> [Exercise materials]:
=== Section Start ===

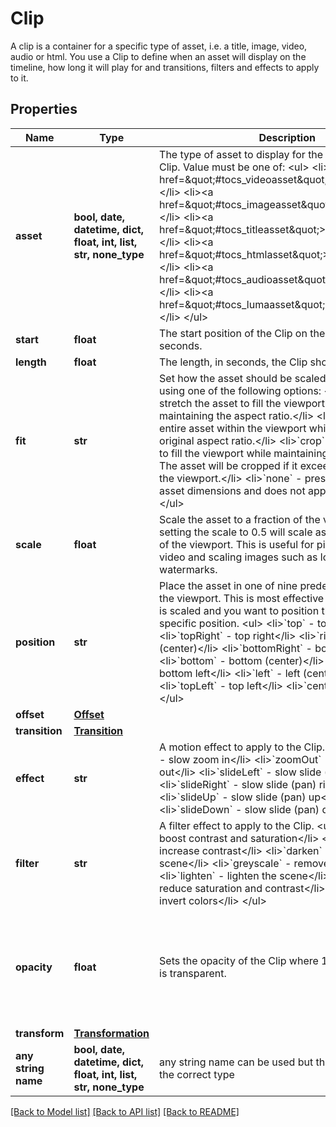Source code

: # Clip

A clip is a container for a specific type of asset, i.e. a title, image, video, audio or html. You use a Clip to define when an asset will display on the timeline, how long it will play for and transitions, filters and effects to apply to it.

## Properties
Name | Type | Description | Notes
------------ | ------------- | ------------- | -------------
**asset** | **bool, date, datetime, dict, float, int, list, str, none_type** | The type of asset to display for the duration of this Clip. Value must be one of:   &lt;ul&gt;     &lt;li&gt;&lt;a href&#x3D;\&quot;#tocs_videoasset\&quot;&gt;VideoAsset&lt;/a&gt;&lt;/li&gt;     &lt;li&gt;&lt;a href&#x3D;\&quot;#tocs_imageasset\&quot;&gt;ImageAsset&lt;/a&gt;&lt;/li&gt;     &lt;li&gt;&lt;a href&#x3D;\&quot;#tocs_titleasset\&quot;&gt;TitleAsset&lt;/a&gt;&lt;/li&gt;     &lt;li&gt;&lt;a href&#x3D;\&quot;#tocs_htmlasset\&quot;&gt;HtmlAsset&lt;/a&gt;&lt;/li&gt;     &lt;li&gt;&lt;a href&#x3D;\&quot;#tocs_audioasset\&quot;&gt;AudioAsset&lt;/a&gt;&lt;/li&gt;     &lt;li&gt;&lt;a href&#x3D;\&quot;#tocs_lumaasset\&quot;&gt;LumaAsset&lt;/a&gt;&lt;/li&gt;   &lt;/ul&gt; | 
**start** | **float** | The start position of the Clip on the timeline, in seconds. | 
**length** | **float** | The length, in seconds, the Clip should play for. | 
**fit** | **str** | Set how the asset should be scaled to fit the viewport using one of the following options:    &lt;ul&gt;     &lt;li&gt;&#x60;cover&#x60; - stretch the asset to fill the viewport without maintaining the aspect ratio.&lt;/li&gt;     &lt;li&gt;&#x60;contain&#x60; - fit the entire asset within the viewport while maintaining the original aspect ratio.&lt;/li&gt;     &lt;li&gt;&#x60;crop&#x60; - scale the asset to fill the viewport while maintaining the aspect ratio. The asset will be cropped if it exceeds the bounds of the viewport.&lt;/li&gt;     &lt;li&gt;&#x60;none&#x60; - preserves the original asset dimensions and does not apply any scaling.&lt;/li&gt;   &lt;/ul&gt; | [optional]  if omitted the server will use the default value of "crop"
**scale** | **float** | Scale the asset to a fraction of the viewport size - i.e. setting the scale to 0.5 will scale asset to half the size of the viewport. This is useful for picture-in-picture video and  scaling images such as logos and watermarks. | [optional] 
**position** | **str** | Place the asset in one of nine predefined positions of the viewport. This is most effective for when the asset is scaled and you want to position the element to a specific position. &lt;ul&gt;   &lt;li&gt;&#x60;top&#x60; - top (center)&lt;/li&gt;   &lt;li&gt;&#x60;topRight&#x60; - top right&lt;/li&gt;   &lt;li&gt;&#x60;right&#x60; - right (center)&lt;/li&gt;   &lt;li&gt;&#x60;bottomRight&#x60; - bottom right&lt;/li&gt;   &lt;li&gt;&#x60;bottom&#x60; - bottom (center)&lt;/li&gt;   &lt;li&gt;&#x60;bottomLeft&#x60; - bottom left&lt;/li&gt;   &lt;li&gt;&#x60;left&#x60; - left (center)&lt;/li&gt;   &lt;li&gt;&#x60;topLeft&#x60; - top left&lt;/li&gt;   &lt;li&gt;&#x60;center&#x60; - center&lt;/li&gt; &lt;/ul&gt; | [optional]  if omitted the server will use the default value of "center"
**offset** | [**Offset**](Offset.md) |  | [optional] 
**transition** | [**Transition**](Transition.md) |  | [optional] 
**effect** | **str** | A motion effect to apply to the Clip. &lt;ul&gt;   &lt;li&gt;&#x60;zoomIn&#x60; - slow zoom in&lt;/li&gt;   &lt;li&gt;&#x60;zoomOut&#x60; - slow zoom out&lt;/li&gt;   &lt;li&gt;&#x60;slideLeft&#x60; - slow slide (pan) left&lt;/li&gt;   &lt;li&gt;&#x60;slideRight&#x60; - slow slide (pan) right&lt;/li&gt;   &lt;li&gt;&#x60;slideUp&#x60; - slow slide (pan) up&lt;/li&gt;   &lt;li&gt;&#x60;slideDown&#x60; - slow slide (pan) down&lt;/li&gt; &lt;/ul&gt; | [optional] 
**filter** | **str** | A filter effect to apply to the Clip. &lt;ul&gt;   &lt;li&gt;&#x60;boost&#x60; - boost contrast and saturation&lt;/li&gt;   &lt;li&gt;&#x60;contrast&#x60; - increase contrast&lt;/li&gt;   &lt;li&gt;&#x60;darken&#x60; - darken the scene&lt;/li&gt;   &lt;li&gt;&#x60;greyscale&#x60; - remove colour&lt;/li&gt;   &lt;li&gt;&#x60;lighten&#x60; - lighten the scene&lt;/li&gt;   &lt;li&gt;&#x60;muted&#x60; - reduce saturation and contrast&lt;/li&gt;   &lt;li&gt;&#x60;invert&#x60; - invert colors&lt;/li&gt; &lt;/ul&gt; | [optional] 
**opacity** | **float** | Sets the opacity of the Clip where 1 is opaque and 0 is transparent. | [optional]  if omitted the server will use the default value of 1
**transform** | [**Transformation**](Transformation.md) |  | [optional] 
**any string name** | **bool, date, datetime, dict, float, int, list, str, none_type** | any string name can be used but the value must be the correct type | [optional]

[[Back to Model list]](../README.md#documentation-for-models) [[Back to API list]](../README.md#documentation-for-api-endpoints) [[Back to README]](../README.md)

=== Section End ===

> [What the task asks]:
Text only, please: give the listing again word for word with no images.

> [Problem solution]:
Source code

: # Clip

A clip is a container for a specific type of asset, i.e. a title, image, video, audio or html. You use a Clip to define when an asset will display on the timeline, how long it will play for and transitions, filters and effects to apply to it.

## Properties
Name | Type | Description | Notes
------------ | ------------- | ------------- | -------------
**asset** | **bool, date, datetime, dict, float, int, list, str, none_type** | The type of asset to display for the duration of this Clip. Value must be one of:   &lt;ul&gt;     &lt;li&gt;&lt;a href&#x3D;\&quot;#tocs_videoasset\&quot;&gt;VideoAsset&lt;/a&gt;&lt;/li&gt;     &lt;li&gt;&lt;a href&#x3D;\&quot;#tocs_imageasset\&quot;&gt;ImageAsset&lt;/a&gt;&lt;/li&gt;     &lt;li&gt;&lt;a href&#x3D;\&quot;#tocs_titleasset\&quot;&gt;TitleAsset&lt;/a&gt;&lt;/li&gt;     &lt;li&gt;&lt;a href&#x3D;\&quot;#tocs_htmlasset\&quot;&gt;HtmlAsset&lt;/a&gt;&lt;/li&gt;     &lt;li&gt;&lt;a href&#x3D;\&quot;#tocs_audioasset\&quot;&gt;AudioAsset&lt;/a&gt;&lt;/li&gt;     &lt;li&gt;&lt;a href&#x3D;\&quot;#tocs_lumaasset\&quot;&gt;LumaAsset&lt;/a&gt;&lt;/li&gt;   &lt;/ul&gt; | 
**start** | **float** | The start position of the Clip on the timeline, in seconds. | 
**length** | **float** | The length, in seconds, the Clip should play for. | 
**fit** | **str** | Set how the asset should be scaled to fit the viewport using one of the following options:    &lt;ul&gt;     &lt;li&gt;&#x60;cover&#x60; - stretch the asset to fill the viewport without maintaining the aspect ratio.&lt;/li&gt;     &lt;li&gt;&#x60;contain&#x60; - fit the entire asset within the viewport while maintaining the original aspect ratio.&lt;/li&gt;     &lt;li&gt;&#x60;crop&#x60; - scale the asset to fill the viewport while maintaining the aspect ratio. The asset will be cropped if it exceeds the bounds of the viewport.&lt;/li&gt;     &lt;li&gt;&#x60;none&#x60; - preserves the original asset dimensions and does not apply any scaling.&lt;/li&gt;   &lt;/ul&gt; | [optional]  if omitted the server will use the default value of "crop"
**scale** | **float** | Scale the asset to a fraction of the viewport size - i.e. setting the scale to 0.5 will scale asset to half the size of the viewport. This is useful for picture-in-picture video and  scaling images such as logos and watermarks. | [optional] 
**position** | **str** | Place the asset in one of nine predefined positions of the viewport. This is most effective for when the asset is scaled and you want to position the element to a specific position. &lt;ul&gt;   &lt;li&gt;&#x60;top&#x60; - top (center)&lt;/li&gt;   &lt;li&gt;&#x60;topRight&#x60; - top right&lt;/li&gt;   &lt;li&gt;&#x60;right&#x60; - right (center)&lt;/li&gt;   &lt;li&gt;&#x60;bottomRight&#x60; - bottom right&lt;/li&gt;   &lt;li&gt;&#x60;bottom&#x60; - bottom (center)&lt;/li&gt;   &lt;li&gt;&#x60;bottomLeft&#x60; - bottom left&lt;/li&gt;   &lt;li&gt;&#x60;left&#x60; - left (center)&lt;/li&gt;   &lt;li&gt;&#x60;topLeft&#x60; - top left&lt;/li&gt;   &lt;li&gt;&#x60;center&#x60; - center&lt;/li&gt; &lt;/ul&gt; | [optional]  if omitted the server will use the default value of "center"
**offset** | [**Offset**](Offset.md) |  | [optional] 
**transition** | [**Transition**](Transition.md) |  | [optional] 
**effect** | **str** | A motion effect to apply to the Clip. &lt;ul&gt;   &lt;li&gt;&#x60;zoomIn&#x60; - slow zoom in&lt;/li&gt;   &lt;li&gt;&#x60;zoomOut&#x60; - slow zoom out&lt;/li&gt;   &lt;li&gt;&#x60;slideLeft&#x60; - slow slide (pan) left&lt;/li&gt;   &lt;li&gt;&#x60;slideRight&#x60; - slow slide (pan) right&lt;/li&gt;   &lt;li&gt;&#x60;slideUp&#x60; - slow slide (pan) up&lt;/li&gt;   &lt;li&gt;&#x60;slideDown&#x60; - slow slide (pan) down&lt;/li&gt; &lt;/ul&gt; | [optional] 
**filter** | **str** | A filter effect to apply to the Clip. &lt;ul&gt;   &lt;li&gt;&#x60;boost&#x60; - boost contrast and saturation&lt;/li&gt;   &lt;li&gt;&#x60;contrast&#x60; - increase contrast&lt;/li&gt;   &lt;li&gt;&#x60;darken&#x60; - darken the scene&lt;/li&gt;   &lt;li&gt;&#x60;greyscale&#x60; - remove colour&lt;/li&gt;   &lt;li&gt;&#x60;lighten&#x60; - lighten the scene&lt;/li&gt;   &lt;li&gt;&#x60;muted&#x60; - reduce saturation and contrast&lt;/li&gt;   &lt;li&gt;&#x60;invert&#x60; - invert colors&lt;/li&gt; &lt;/ul&gt; | [optional] 
**opacity** | **float** | Sets the opacity of the Clip where 1 is opaque and 0 is transparent. | [optional]  if omitted the server will use the default value of 1
**transform** | [**Transformation**](Transformation.md) |  | [optional] 
**any string name** | **bool, date, datetime, dict, float, int, list, str, none_type** | any string name can be used but the value must be the correct type | [optional]

[[Back to Model list]](../README.md#documentation-for-models) [[Back to API list]](../README.md#documentation-for-api-endpoints) [[Back to README]](../README.md)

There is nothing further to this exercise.